# Loop 35 Strategic Analysis

## Current State
- **Best CV/LB**: 70.309159 (validated on Kaggle)
- **Target**: 68.870074
- **Gap**: 1.439 points (2.05%)

## Key Observations
1. N=1 is already optimal (0.661250)
2. fix_direction() found 0 improvements
3. bbox3 (160 rounds) found 0 improvements
4. The solution is at an EXTREMELY strong local optimum

## Evaluator's Suggestion: Backward Iteration
The evaluator suggests implementing backward iteration ("BackPacking") approach.

In [None]:
import pandas as pd
import numpy as np
from numba import njit
import math

# Tree geometry
TX = np.array([0, 0.125, 0.0625, 0.2, 0.1, 0.35, 0.075, 0.075, -0.075, -0.075, -0.35, -0.1, -0.2, -0.0625, -0.125])
TY = np.array([0.8, 0.5, 0.5, 0.25, 0.25, 0, 0, -0.2, -0.2, 0, 0, 0.25, 0.25, 0.5, 0.5])

@njit
def score_group(xs, ys, degs, tx, ty):
    n = xs.size
    V = tx.size
    mnx = 1e300
    mny = 1e300
    mxx = -1e300
    mxy = -1e300
    for i in range(n):
        r = degs[i] * math.pi / 180.0
        c = math.cos(r)
        s = math.sin(r)
        xi = xs[i]
        yi = ys[i]
        for j in range(V):
            X = c * tx[j] - s * ty[j] + xi
            Y = s * tx[j] + c * ty[j] + yi
            if X < mnx: mnx = X
            if X > mxx: mxx = X
            if Y < mny: mny = Y
            if Y > mxy: mxy = Y
    side = max(mxx - mnx, mxy - mny)
    return side * side / n

def strip(a):
    return np.array([float(str(v).replace('s', '')) for v in a], np.float64)

# Load current best
df = pd.read_csv('/home/submission/submission.csv')
df['N'] = df['id'].str.split('_').str[0].astype(int)
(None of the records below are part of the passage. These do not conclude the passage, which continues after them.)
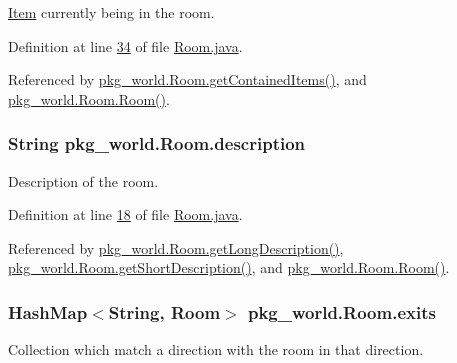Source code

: \hyperlink{classpkg__world_1_1Item}{Item} currently being in the room. 



Definition at line \hyperlink{Room_8java_source_l00034}{34} of file \hyperlink{Room_8java_source}{Room.\-java}.



Referenced by \hyperlink{Room_8java_source_l00071}{pkg\-\_\-world.\-Room.\-get\-Contained\-Items()}, and \hyperlink{Room_8java_source_l00051}{pkg\-\_\-world.\-Room.\-Room()}.

\hypertarget{classpkg__world_1_1Room_a029ab15b9217139d350f3a6980e49a93}{
\subsubsection[{description}]{\setlength{\rightskip}{0pt plus 5cm}String pkg\-\_\-world.\-Room.\-description\hspace{0.3cm}{\ttfamily [private]}}}\label{classpkg__world_1_1Room_a029ab15b9217139d350f3a6980e49a93}


Description of the room. 



Definition at line \hyperlink{Room_8java_source_l00018}{18} of file \hyperlink{Room_8java_source}{Room.\-java}.



Referenced by \hyperlink{Room_8java_source_l00120}{pkg\-\_\-world.\-Room.\-get\-Long\-Description()}, \hyperlink{Room_8java_source_l00111}{pkg\-\_\-world.\-Room.\-get\-Short\-Description()}, and \hyperlink{Room_8java_source_l00041}{pkg\-\_\-world.\-Room.\-Room()}.

\hypertarget{classpkg__world_1_1Room_a7ddc883b0f176f4e8a866dfb4af66167}{
\subsubsection[{exits}]{\setlength{\rightskip}{0pt plus 5cm}Hash\-Map$<$String, {\bf Room}$>$ pkg\-\_\-world.\-Room.\-exits\hspace{0.3cm}{\ttfamily [private]}}}\label{classpkg__world_1_1Room_a7ddc883b0f176f4e8a866dfb4af66167}


Collection which match a direction with the room in that direction.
print('Loaded submission with', len(df), 'rows')

In [None]:
# Analyze per-N scores
per_n_scores = {}
for n in range(1, 201):
    g = df[df['N'] == n]
    xs = strip(g['x'].to_numpy())
    ys = strip(g['y'].to_numpy())
    ds = strip(g['deg'].to_numpy())
    sc = score_group(xs, ys, ds, TX, TY)
    per_n_scores[n] = sc

total = sum(per_n_scores.values())
print(f'Total score: {total:.6f}')
print(f'Target: 68.870074')
print(f'Gap: {total - 68.870074:.6f}')

In [None]:
# What would we need to achieve per-N to reach target?
# Average improvement needed per N
avg_improvement_needed = (total - 68.870074) / 200
print(f'Average improvement needed per N: {avg_improvement_needed:.6f}')

# But some N values have more room than others
# Let's see the distribution
import matplotlib.pyplot as plt

n_values = list(range(1, 201))
scores = [per_n_scores[n] for n in n_values]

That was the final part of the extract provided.